## What the task requires
From the data, return each line holding the word "Retrieve".

## Task material
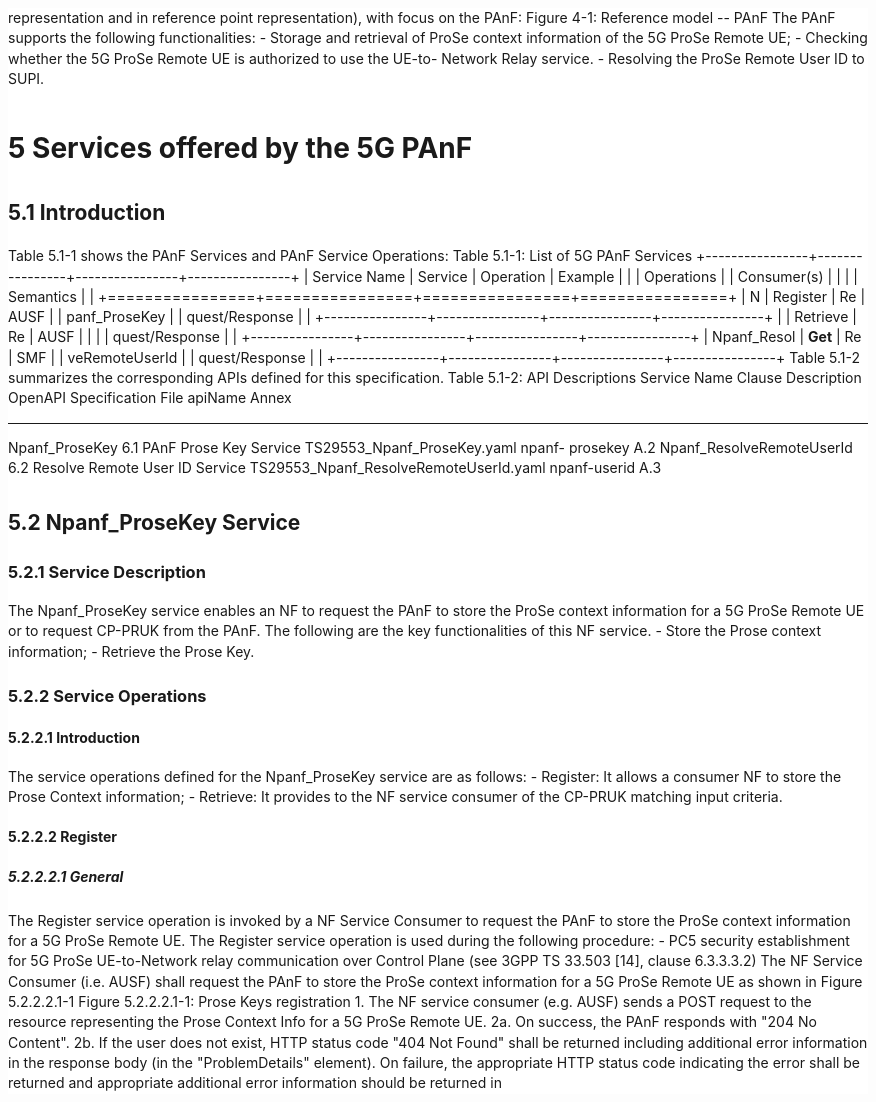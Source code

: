 representation and in reference point representation), with focus on the PAnF:
Figure 4-1: Reference model -- PAnF
The PAnF supports the following functionalities:
\- Storage and retrieval of ProSe context information of the 5G ProSe Remote
UE;
\- Checking whether the 5G ProSe Remote UE is authorized to use the UE-to-
Network Relay service.
\- Resolving the ProSe Remote User ID to SUPI.
# 5 Services offered by the 5G PAnF
## 5.1 Introduction
Table 5.1-1 shows the PAnF Services and PAnF Service Operations:
Table 5.1-1: List of 5G PAnF Services
+----------------+----------------+----------------+----------------+ | Service Name | Service | Operation | Example | | | Operations | | Consumer(s) | | | | Semantics | | +================+================+================+================+ | N | Register | Re | AUSF | | panf_ProseKey | | quest/Response | | +----------------+----------------+----------------+----------------+ | | Retrieve | Re | AUSF | | | | quest/Response | | +----------------+----------------+----------------+----------------+ | Npanf_Resol | **Get** | Re | SMF | | veRemoteUserId | | quest/Response | | +----------------+----------------+----------------+----------------+
Table 5.1-2 summarizes the corresponding APIs defined for this specification.
Table 5.1-2: API Descriptions
Service Name Clause Description OpenAPI Specification File apiName Annex
* * *
Npanf_ProseKey 6.1 PAnF Prose Key Service TS29553_Npanf_ProseKey.yaml npanf-
prosekey A.2 Npanf_ResolveRemoteUserId 6.2 Resolve Remote User ID Service
TS29553_Npanf_ResolveRemoteUserId.yaml npanf-userid A.3
## 5.2 Npanf_ProseKey Service
### 5.2.1 Service Description
The Npanf_ProseKey service enables an NF to request the PAnF to store the
ProSe context information for a 5G ProSe Remote UE or to request CP-PRUK from
the PAnF. The following are the key functionalities of this NF service.
\- Store the Prose context information;
\- Retrieve the Prose Key.
### 5.2.2 Service Operations
#### 5.2.2.1 Introduction
The service operations defined for the Npanf_ProseKey service are as follows:
\- Register: It allows a consumer NF to store the Prose Context information;
\- Retrieve: It provides to the NF service consumer of the CP-PRUK matching
input criteria.
#### 5.2.2.2 Register
##### 5.2.2.2.1 General
The Register service operation is invoked by a NF Service Consumer to request
the PAnF to store the ProSe context information for a 5G ProSe Remote UE.
The Register service operation is used during the following procedure:
\- PC5 security establishment for 5G ProSe UE-to-Network relay communication
over Control Plane (see 3GPP TS 33.503 [14], clause 6.3.3.3.2)
The NF Service Consumer (i.e. AUSF) shall request the PAnF to store the ProSe
context information for a 5G ProSe Remote UE as shown in Figure 5.2.2.2.1-1
Figure 5.2.2.2.1-1: Prose Keys registration
1\. The NF service consumer (e.g. AUSF) sends a POST request to the resource
representing the Prose Context Info for a 5G ProSe Remote UE.
2a. On success, the PAnF responds with \"204 No Content\".
2b. If the user does not exist, HTTP status code \"404 Not Found\" shall be
returned including additional error information in the response body (in the
\"ProblemDetails\" element).
On failure, the appropriate HTTP status code indicating the error shall be
returned and appropriate additional error information should be returned in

## Answer
+----------------+----------------+----------------+----------------+ | Service Name | Service | Operation | Example | | | Operations | | Consumer(s) | | | | Semantics | | +================+================+================+================+ | N | Register | Re | AUSF | | panf_ProseKey | | quest/Response | | +----------------+----------------+----------------+----------------+ | | Retrieve | Re | AUSF | | | | quest/Response | | +----------------+----------------+----------------+----------------+ | Npanf_Resol | **Get** | Re | SMF | | veRemoteUserId | | quest/Response | | +----------------+----------------+----------------+----------------+
\- Retrieve the Prose Key.
\- Retrieve: It provides to the NF service consumer of the CP-PRUK matching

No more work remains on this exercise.